Is your notation meant to imply that we've listed all the rationals in $[0,1]$ as a sequence $(q_i)$, and that also $q_i \in (a_i,b_i)$ for each $i$ (or only for each $i$, there is some $j$ with $q_i\in (a_j,b_j)$)?? Hint: what if the sum $\sum_i b_i-a_i$ converges to something very small? –  Matthew Daws Feb 9 '12 at 20:31
    
Yes. The latter. Can you expand your hint please? –  topologycalisticalist Feb 9 '12 at 20:34
    
Sorry, my hint was pretty poor. But you have 2 good answers now... –  Matthew Daws Feb 9 '12 at 20:48

4 Answers 4

up vote 3 down vote accepted

For the final question: Heine-Borel really says that closed bounded intervals of $\mathbb R$ are compact.

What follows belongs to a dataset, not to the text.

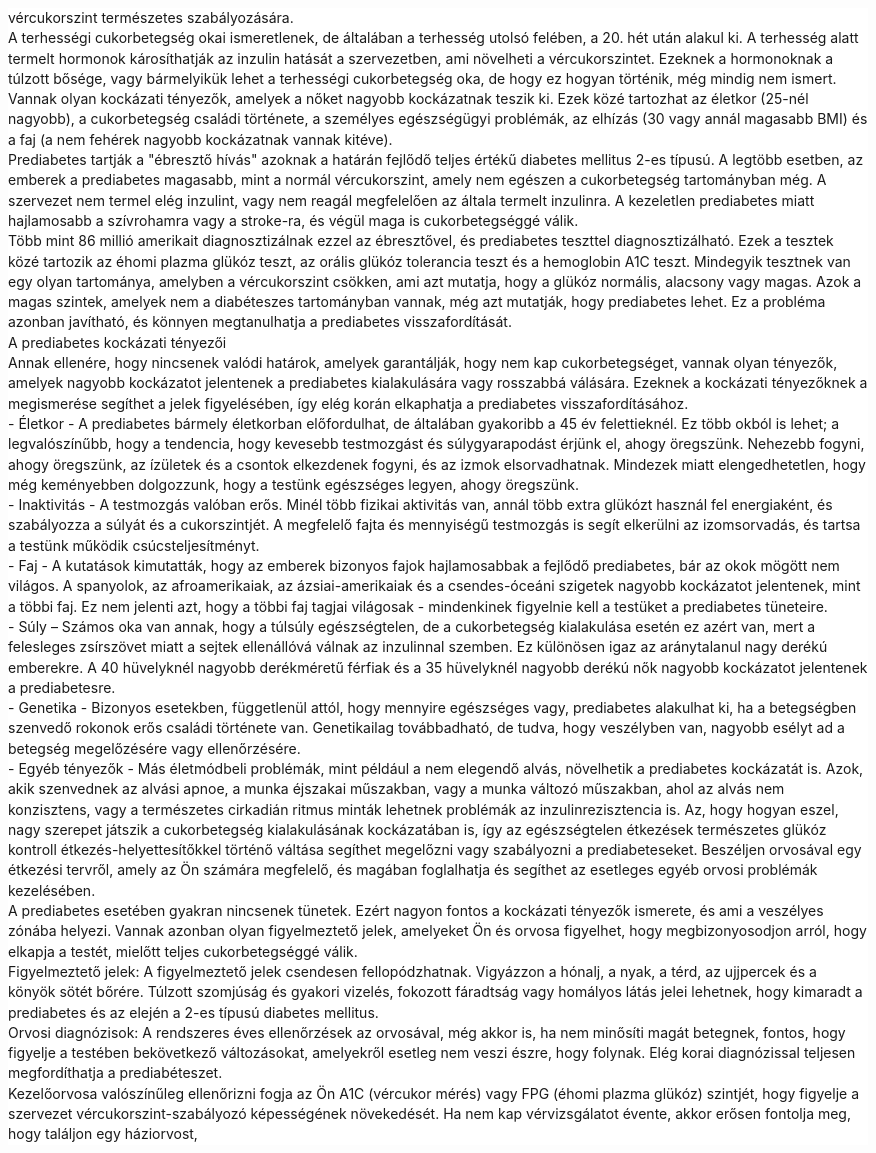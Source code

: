 vércukorszint természetes szabályozására.<br/>A terhességi cukorbetegség okai ismeretlenek, de általában a terhesség utolsó felében, a 20. hét után alakul ki. A terhesség alatt termelt hormonok károsíthatják az inzulin hatását a szervezetben, ami növelheti a vércukorszintet. Ezeknek a hormonoknak a túlzott bősége, vagy bármelyikük lehet a terhességi cukorbetegség oka, de hogy ez hogyan történik, még mindig nem ismert.<br/>Vannak olyan kockázati tényezők, amelyek a nőket nagyobb kockázatnak teszik ki. Ezek közé tartozhat az életkor (25-nél nagyobb), a cukorbetegség családi története, a személyes egészségügyi problémák, az elhízás (30 vagy annál magasabb BMI) és a faj (a nem fehérek nagyobb kockázatnak vannak kitéve).<br/>Prediabetes tartják a "ébresztő hívás" azoknak a határán fejlődő teljes értékű diabetes mellitus 2-es típusú. A legtöbb esetben, az emberek a prediabetes magasabb, mint a normál vércukorszint, amely nem egészen a cukorbetegség tartományban még. A szervezet nem termel elég inzulint, vagy nem reagál megfelelően az általa termelt inzulinra. A kezeletlen prediabetes miatt hajlamosabb a szívrohamra vagy a stroke-ra, és végül maga is cukorbetegséggé válik.<br/>Több mint 86 millió amerikait diagnosztizálnak ezzel az ébresztővel, és prediabetes teszttel diagnosztizálható. Ezek a tesztek közé tartozik az éhomi plazma glükóz teszt, az orális glükóz tolerancia teszt és a hemoglobin A1C teszt. Mindegyik tesztnek van egy olyan tartománya, amelyben a vércukorszint csökken, ami azt mutatja, hogy a glükóz normális, alacsony vagy magas. Azok a magas szintek, amelyek nem a diabéteszes tartományban vannak, még azt mutatják, hogy prediabetes lehet. Ez a probléma azonban javítható, és könnyen megtanulhatja a prediabetes visszafordítását.<br/>A prediabetes kockázati tényezői<br/>Annak ellenére, hogy nincsenek valódi határok, amelyek garantálják, hogy nem kap cukorbetegséget, vannak olyan tényezők, amelyek nagyobb kockázatot jelentenek a prediabetes kialakulására vagy rosszabbá válására. Ezeknek a kockázati tényezőknek a megismerése segíthet a jelek figyelésében, így elég korán elkaphatja a prediabetes visszafordításához.<br/>- Életkor - A prediabetes bármely életkorban előfordulhat, de általában gyakoribb a 45 év felettieknél. Ez több okból is lehet; a legvalószínűbb, hogy a tendencia, hogy kevesebb testmozgást és súlygyarapodást érjünk el, ahogy öregszünk. Nehezebb fogyni, ahogy öregszünk, az ízületek és a csontok elkezdenek fogyni, és az izmok elsorvadhatnak. Mindezek miatt elengedhetetlen, hogy még keményebben dolgozzunk, hogy a testünk egészséges legyen, ahogy öregszünk.<br/>- Inaktivitás - A testmozgás valóban erős. Minél több fizikai aktivitás van, annál több extra glükózt használ fel energiaként, és szabályozza a súlyát és a cukorszintjét. A megfelelő fajta és mennyiségű testmozgás is segít elkerülni az izomsorvadás, és tartsa a testünk működik csúcsteljesítményt.<br/>- Faj - A kutatások kimutatták, hogy az emberek bizonyos fajok hajlamosabbak a fejlődő prediabetes, bár az okok mögött nem világos. A spanyolok, az afroamerikaiak, az ázsiai-amerikaiak és a csendes-óceáni szigetek nagyobb kockázatot jelentenek, mint a többi faj. Ez nem jelenti azt, hogy a többi faj tagjai világosak - mindenkinek figyelnie kell a testüket a prediabetes tüneteire.<br/>- Súly – Számos oka van annak, hogy a túlsúly egészségtelen, de a cukorbetegség kialakulása esetén ez azért van, mert a felesleges zsírszövet miatt a sejtek ellenállóvá válnak az inzulinnal szemben. Ez különösen igaz az aránytalanul nagy derékú emberekre. A 40 hüvelyknél nagyobb derékméretű férfiak és a 35 hüvelyknél nagyobb derékú nők nagyobb kockázatot jelentenek a prediabetesre.<br/>- Genetika - Bizonyos esetekben, függetlenül attól, hogy mennyire egészséges vagy, prediabetes alakulhat ki, ha a betegségben szenvedő rokonok erős családi története van. Genetikailag továbbadható, de tudva, hogy veszélyben van, nagyobb esélyt ad a betegség megelőzésére vagy ellenőrzésére.<br/>- Egyéb tényezők - Más életmódbeli problémák, mint például a nem elegendő alvás, növelhetik a prediabetes kockázatát is. Azok, akik szenvednek az alvási apnoe, a munka éjszakai műszakban, vagy a munka változó műszakban, ahol az alvás nem konzisztens, vagy a természetes cirkadián ritmus minták lehetnek problémák az inzulinrezisztencia is. Az, hogy hogyan eszel, nagy szerepet játszik a cukorbetegség kialakulásának kockázatában is, így az egészségtelen étkezések természetes glükóz kontroll étkezés-helyettesítőkkel történő váltása segíthet megelőzni vagy szabályozni a prediabeteseket. Beszéljen orvosával egy étkezési tervről, amely az Ön számára megfelelő, és magában foglalhatja és segíthet az esetleges egyéb orvosi problémák kezelésében.<br/>A prediabetes esetében gyakran nincsenek tünetek. Ezért nagyon fontos a kockázati tényezők ismerete, és ami a veszélyes zónába helyezi. Vannak azonban olyan figyelmeztető jelek, amelyeket Ön és orvosa figyelhet, hogy megbizonyosodjon arról, hogy elkapja a testét, mielőtt teljes cukorbetegséggé válik.<br/>Figyelmeztető jelek: A figyelmeztető jelek csendesen fellopódzhatnak. Vigyázzon a hónalj, a nyak, a térd, az ujjpercek és a könyök sötét bőrére. Túlzott szomjúság és gyakori vizelés, fokozott fáradtság vagy homályos látás jelei lehetnek, hogy kimaradt a prediabetes és az elején a 2-es típusú diabetes mellitus.<br/>Orvosi diagnózisok: A rendszeres éves ellenőrzések az orvosával, még akkor is, ha nem minősíti magát betegnek, fontos, hogy figyelje a testében bekövetkező változásokat, amelyekről esetleg nem veszi észre, hogy folynak. Elég korai diagnózissal teljesen megfordíthatja a prediabéteszet.<br/>Kezelőorvosa valószínűleg ellenőrizni fogja az Ön A1C (vércukor mérés) vagy FPG (éhomi plazma glükóz) szintjét, hogy figyelje a szervezet vércukorszint-szabályozó képességének növekedését. Ha nem kap vérvizsgálatot évente, akkor erősen fontolja meg, hogy találjon egy háziorvost,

So a subset of $[0,1]$ will have your property if and only if it is compact. As Heine-Borel says that $[0,1]$ is compact, it's a result that subsets of $[0,1]$ are compact if and only if they are closed.

A countable set with this property is $\{ 1/n : n\in\mathbb N \}\cup\{0\}$; of course this isn't dense. As Brian Scott notes, no proper dense set can be closed, and so won't have this property.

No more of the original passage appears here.